*Action item:*
With the pictures removed, please write out every line below exactly as given.

*Records to use:*
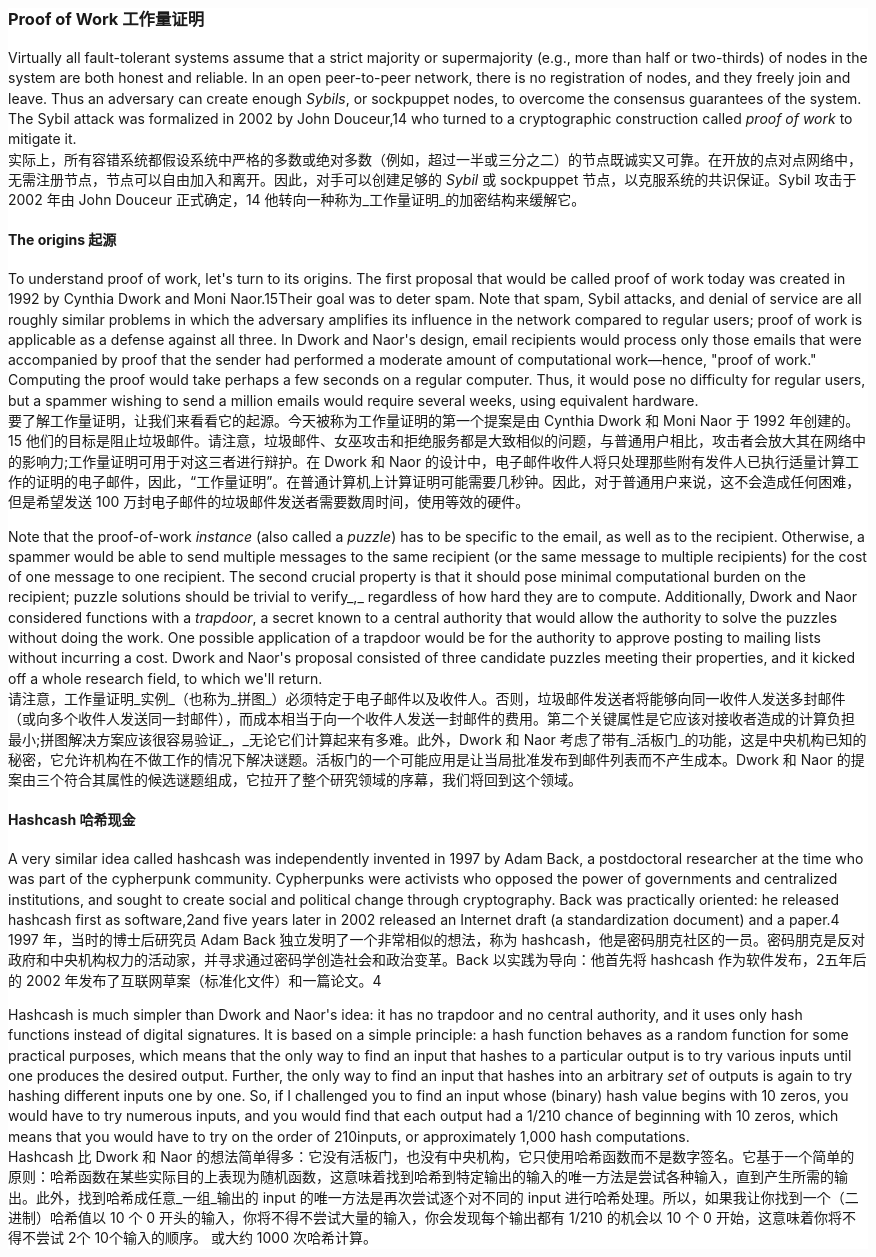 ### Proof of Work 工作量证明

Virtually all fault-tolerant systems assume that a strict majority or supermajority (e.g., more than half or two-thirds) of nodes in the system are both honest and reliable. In an open peer-to-peer network, there is no registration of nodes, and they freely join and leave. Thus an adversary can create enough _Sybils_, or sockpuppet nodes, to overcome the consensus guarantees of the system. The Sybil attack was formalized in 2002 by John Douceur,14 who turned to a cryptographic construction called _proof of work_ to mitigate it.  
实际上，所有容错系统都假设系统中严格的多数或绝对多数（例如，超过一半或三分之二）的节点既诚实又可靠。在开放的点对点网络中，无需注册节点，节点可以自由加入和离开。因此，对手可以创建足够的 _Sybil_ 或 sockpuppet 节点，以克服系统的共识保证。Sybil 攻击于 2002 年由 John Douceur 正式确定，14 他转向一种称为_工作量证明_的加密结构来缓解它。

#### The origins 起源

To understand proof of work, let's turn to its origins. The first proposal that would be called proof of work today was created in 1992 by Cynthia Dwork and Moni Naor.15Their goal was to deter spam. Note that spam, Sybil attacks, and denial of service are all roughly similar problems in which the adversary amplifies its influence in the network compared to regular users; proof of work is applicable as a defense against all three. In Dwork and Naor's design, email recipients would process only those emails that were accompanied by proof that the sender had performed a moderate amount of computational work—hence, "proof of work." Computing the proof would take perhaps a few seconds on a regular computer. Thus, it would pose no difficulty for regular users, but a spammer wishing to send a million emails would require several weeks, using equivalent hardware.   
要了解工作量证明，让我们来看看它的起源。今天被称为工作量证明的第一个提案是由 Cynthia Dwork 和 Moni Naor 于 1992 年创建的。15 他们的目标是阻止垃圾邮件。请注意，垃圾邮件、女巫攻击和拒绝服务都是大致相似的问题，与普通用户相比，攻击者会放大其在网络中的影响力;工作量证明可用于对这三者进行辩护。在 Dwork 和 Naor 的设计中，电子邮件收件人将只处理那些附有发件人已执行适量计算工作的证明的电子邮件，因此，“工作量证明”。在普通计算机上计算证明可能需要几秒钟。因此，对于普通用户来说，这不会造成任何困难，但是希望发送 100 万封电子邮件的垃圾邮件发送者需要数周时间，使用等效的硬件。

Note that the proof-of-work _instance_ (also called a _puzzle_) has to be specific to the email, as well as to the recipient. Otherwise, a spammer would be able to send multiple messages to the same recipient (or the same message to multiple recipients) for the cost of one message to one recipient. The second crucial property is that it should pose minimal computational burden on the recipient; puzzle solutions should be trivial to verify_,_ regardless of how hard they are to compute. Additionally, Dwork and Naor considered functions with a _trapdoor_, a secret known to a central authority that would allow the authority to solve the puzzles without doing the work. One possible application of a trapdoor would be for the authority to approve posting to mailing lists without incurring a cost. Dwork and Naor's proposal consisted of three candidate puzzles meeting their properties, and it kicked off a whole research field, to which we'll return.   
请注意，工作量证明_实例_（也称为_拼图_）必须特定于电子邮件以及收件人。否则，垃圾邮件发送者将能够向同一收件人发送多封邮件（或向多个收件人发送同一封邮件），而成本相当于向一个收件人发送一封邮件的费用。第二个关键属性是它应该对接收者造成的计算负担最小;拼图解决方案应该很容易验证_，_无论它们计算起来有多难。此外，Dwork 和 Naor 考虑了带有_活板门_的功能，这是中央机构已知的秘密，它允许机构在不做工作的情况下解决谜题。活板门的一个可能应用是让当局批准发布到邮件列表而不产生成本。Dwork 和 Naor 的提案由三个符合其属性的候选谜题组成，它拉开了整个研究领域的序幕，我们将回到这个领域。

#### Hashcash 哈希现金

A very similar idea called hashcash was independently invented in 1997 by Adam Back, a postdoctoral researcher at the time who was part of the cypherpunk community. Cypherpunks were activists who opposed the power of governments and centralized institutions, and sought to create social and political change through cryptography. Back was practically oriented: he released hashcash first as software,2and five years later in 2002 released an Internet draft (a standardization document) and a paper.4  
1997 年，当时的博士后研究员 Adam Back 独立发明了一个非常相似的想法，称为 hashcash，他是密码朋克社区的一员。密码朋克是反对政府和中央机构权力的活动家，并寻求通过密码学创造社会和政治变革。Back 以实践为导向：他首先将 hashcash 作为软件发布，2五年后的 2002 年发布了互联网草案（标准化文件）和一篇论文。4

Hashcash is much simpler than Dwork and Naor's idea: it has no trapdoor and no central authority, and it uses only hash functions instead of digital signatures. It is based on a simple principle: a hash function behaves as a random function for some practical purposes, which means that the only way to find an input that hashes to a particular output is to try various inputs until one produces the desired output. Further, the only way to find an input that hashes into an arbitrary _set_ of outputs is again to try hashing different inputs one by one. So, if I challenged you to find an input whose (binary) hash value begins with 10 zeros, you would have to try numerous inputs, and you would find that each output had a 1/210 chance of beginning with 10 zeros, which means that you would have to try on the order of 210inputs, or approximately 1,000 hash computations.   
Hashcash 比 Dwork 和 Naor 的想法简单得多：它没有活板门，也没有中央机构，它只使用哈希函数而不是数字签名。它基于一个简单的原则：哈希函数在某些实际目的上表现为随机函数，这意味着找到哈希到特定输出的输入的唯一方法是尝试各种输入，直到产生所需的输出。此外，找到哈希成任意_一组_输出的 input 的唯一方法是再次尝试逐个对不同的 input 进行哈希处理。所以，如果我让你找到一个（二进制）哈希值以 10 个 0 开头的输入，你将不得不尝试大量的输入，你会发现每个输出都有 1/210 的机会以 10 个 0 开始，这意味着你将不得不尝试 2个 10个输入的顺序。 或大约 1000 次哈希计算。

*Result:*
 ### Proof of Work 工作量证明

Virtually all fault-tolerant systems assume that a strict majority or supermajority (e.g., more than half or two-thirds) of nodes in the system are both honest and reliable. In an open peer-to-peer network, there is no registration of nodes, and they freely join and leave. Thus an adversary can create enough _Sybils_, or sockpuppet nodes, to overcome the consensus guarantees of the system. The Sybil attack was formalized in 2002 by John Douceur,14 who turned to a cryptographic construction called _proof of work_ to mitigate it.  
实际上，所有容错系统都假设系统中严格的多数或绝对多数（例如，超过一半或三分之二）的节点既诚实又可靠。在开放的点对点网络中，无需注册节点，节点可以自由加入和离开。因此，对手可以创建足够的 _Sybil_ 或 sockpuppet 节点，以克服系统的共识保证。Sybil 攻击于 2002 年由 John Douceur 正式确定，14 他转向一种称为_工作量证明_的加密结构来缓解它。

#### The origins 起源

To understand proof of work, let's turn to its origins. The first proposal that would be called proof of work today was created in 1992 by Cynthia Dwork and Moni Naor.15Their goal was to deter spam. Note that spam, Sybil attacks, and denial of service are all roughly similar problems in which the adversary amplifies its influence in the network compared to regular users; proof of work is applicable as a defense against all three. In Dwork and Naor's design, email recipients would process only those emails that were accompanied by proof that the sender had performed a moderate amount of computational work—hence, "proof of work." Computing the proof would take perhaps a few seconds on a regular computer. Thus, it would pose no difficulty for regular users, but a spammer wishing to send a million emails would require several weeks, using equivalent hardware.   
要了解工作量证明，让我们来看看它的起源。今天被称为工作量证明的第一个提案是由 Cynthia Dwork 和 Moni Naor 于 1992 年创建的。15 他们的目标是阻止垃圾邮件。请注意，垃圾邮件、女巫攻击和拒绝服务都是大致相似的问题，与普通用户相比，攻击者会放大其在网络中的影响力;工作量证明可用于对这三者进行辩护。在 Dwork 和 Naor 的设计中，电子邮件收件人将只处理那些附有发件人已执行适量计算工作的证明的电子邮件，因此，“工作量证明”。在普通计算机上计算证明可能需要几秒钟。因此，对于普通用户来说，这不会造成任何困难，但是希望发送 100 万封电子邮件的垃圾邮件发送者需要数周时间，使用等效的硬件。

Note that the proof-of-work _instance_ (also called a _puzzle_) has to be specific to the email, as well as to the recipient. Otherwise, a spammer would be able to send multiple messages to the same recipient (or the same message to multiple recipients) for the cost of one message to one recipient. The second crucial property is that it should pose minimal computational burden on the recipient; puzzle solutions should be trivial to verify_,_ regardless of how hard they are to compute. Additionally, Dwork and Naor considered functions with a _trapdoor_, a secret known to a central authority that would allow the authority to solve the puzzles without doing the work. One possible application of a trapdoor would be for the authority to approve posting to mailing lists without incurring a cost. Dwork and Naor's proposal consisted of three candidate puzzles meeting their properties, and it kicked off a whole research field, to which we'll return.   
请注意，工作量证明_实例_（也称为_拼图_）必须特定于电子邮件以及收件人。否则，垃圾邮件发送者将能够向同一收件人发送多封邮件（或向多个收件人发送同一封邮件），而成本相当于向一个收件人发送一封邮件的费用。第二个关键属性是它应该对接收者造成的计算负担最小;拼图解决方案应该很容易验证_，_无论它们计算起来有多难。此外，Dwork 和 Naor 考虑了带有_活板门_的功能，这是中央机构已知的秘密，它允许机构在不做工作的情况下解决谜题。活板门的一个可能应用是让当局批准发布到邮件列表而不产生成本。Dwork 和 Naor 的提案由三个符合其属性的候选谜题组成，它拉开了整个研究领域的序幕，我们将回到这个领域。

#### Hashcash 哈希现金

A very similar idea called hashcash was independently invented in 1997 by Adam Back, a postdoctoral researcher at the time who was part of the cypherpunk community. Cypherpunks were activists who opposed the power of governments and centralized institutions, and sought to create social and political change through cryptography. Back was practically oriented: he released hashcash first as software,2and five years later in 2002 released an Internet draft (a standardization document) and a paper.4  
1997 年，当时的博士后研究员 Adam Back 独立发明了一个非常相似的想法，称为 hashcash，他是密码朋克社区的一员。密码朋克是反对政府和中央机构权力的活动家，并寻求通过密码学创造社会和政治变革。Back 以实践为导向：他首先将 hashcash 作为软件发布，2五年后的 2002 年发布了互联网草案（标准化文件）和一篇论文。4

Hashcash is much simpler than Dwork and Naor's idea: it has no trapdoor and no central authority, and it uses only hash functions instead of digital signatures. It is based on a simple principle: a hash function behaves as a random function for some practical purposes, which means that the only way to find an input that hashes to a particular output is to try various inputs until one produces the desired output. Further, the only way to find an input that hashes into an arbitrary _set_ of outputs is again to try hashing different inputs one by one. So, if I challenged you to find an input whose (binary) hash value begins with 10 zeros, you would have to try numerous inputs, and you would find that each output had a 1/210 chance of beginning with 10 zeros, which means that you would have to try on the order of 210inputs, or approximately 1,000 hash computations.   
Hashcash 比 Dwork 和 Naor 的想法简单得多：它没有活板门，也没有中央机构，它只使用哈希函数而不是数字签名。它基于一个简单的原则：哈希函数在某些实际目的上表现为随机函数，这意味着找到哈希到特定输出的输入的唯一方法是尝试各种输入，直到产生所需的输出。此外，找到哈希成任意_一组_输出的 input 的唯一方法是再次尝试逐个对不同的 input 进行哈希处理。所以，如果我让你找到一个（二进制）哈希值以 10 个 0 开头的输入，你将不得不尝试大量的输入，你会发现每个输出都有 1/210 的机会以 10 个 0 开始，这意味着你将不得不尝试 2个 10个输入的顺序。 或大约 1000 次哈希计算。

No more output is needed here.